BEGIN

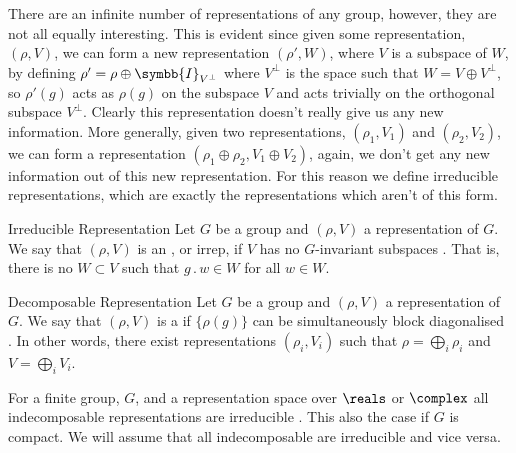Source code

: \documentclass[fleqn]{NotesClass}
\newcommand{\identityMatrix}{\symbb{I}}
\newcommand{\action}{\mathbin{.}}
\begin{document}
    There are an infinite number of representations of any group, however, they are not all equally interesting.
    This is evident since given some representation, \((\rho, V)\), we can form a new representation \((\rho', W)\), where \(V\) is a subspace of \(W\), by defining \(\rho' = \rho \oplus \identityMatrix_{V^\perp}\) where \(V^{\perp}\) is the space such that \(W = V \oplus V^{\perp}\), so \(\rho'(g)\) acts as \(\rho(g)\) on the subspace \(V\) and acts trivially on the orthogonal subspace \(V^{\perp}\).
    Clearly this representation doesn't really give us any new information.
    More generally, given two representations, \((\rho_1, V_1)\) and \((\rho_2, V_2)\), we can form a representation \((\rho_1 \oplus \rho_2, V_1 \oplus V_2)\), again, we don't get any new information out of this new representation.
    For this reason we define irreducible representations, which are exactly the representations which aren't of this form.
    
    \begin{dfn}{Irreducible Representation}{}
        Let \(G\) be a group and \((\rho, V)\) a representation of \(G\).
        We say that \((\rho, V)\) is an , or irrep, if \(V\) has no \(G\)-invariant subspaces \cite{hamermesh}.
        That is, there is no \(W \subset V\) such that \(g \action w \in W\) for all \(w \in W\).
    \end{dfn}

    \begin{dfn}{Decomposable Representation}{}
        Let \(G\) be a group and \((\rho, V)\) a representation of \(G\).
        We say that \((\rho, V)\) is a  if \(\{\rho(g)\}\) can be simultaneously block diagonalised \cite{hamermesh}.
        In other words, there exist representations \((\rho_i, V_i)\) such that \(\rho = \bigoplus_i \rho_i\) and \(V = \bigoplus_i V_i\).
    \end{dfn}
    
    For a finite group, \(G\), and a representation space over \(\reals\) or \(\complex\) all indecomposable representations are irreducible \cite{hamermesh}.
    This also the case if \(G\) is compact.
    We will assume that all indecomposable are irreducible and vice versa.
    
\end{document}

END

**INSTRUCTIONS FOR THE TASK**
Where the string "action" appears in a line of the entries above, return that line.

**RESPONSE BOX**
\newcommand{\action}{\mathbin{.}}
        That is, there is no \(W \subset V\) such that \(g \action w \in W\) for all \(w \in W\).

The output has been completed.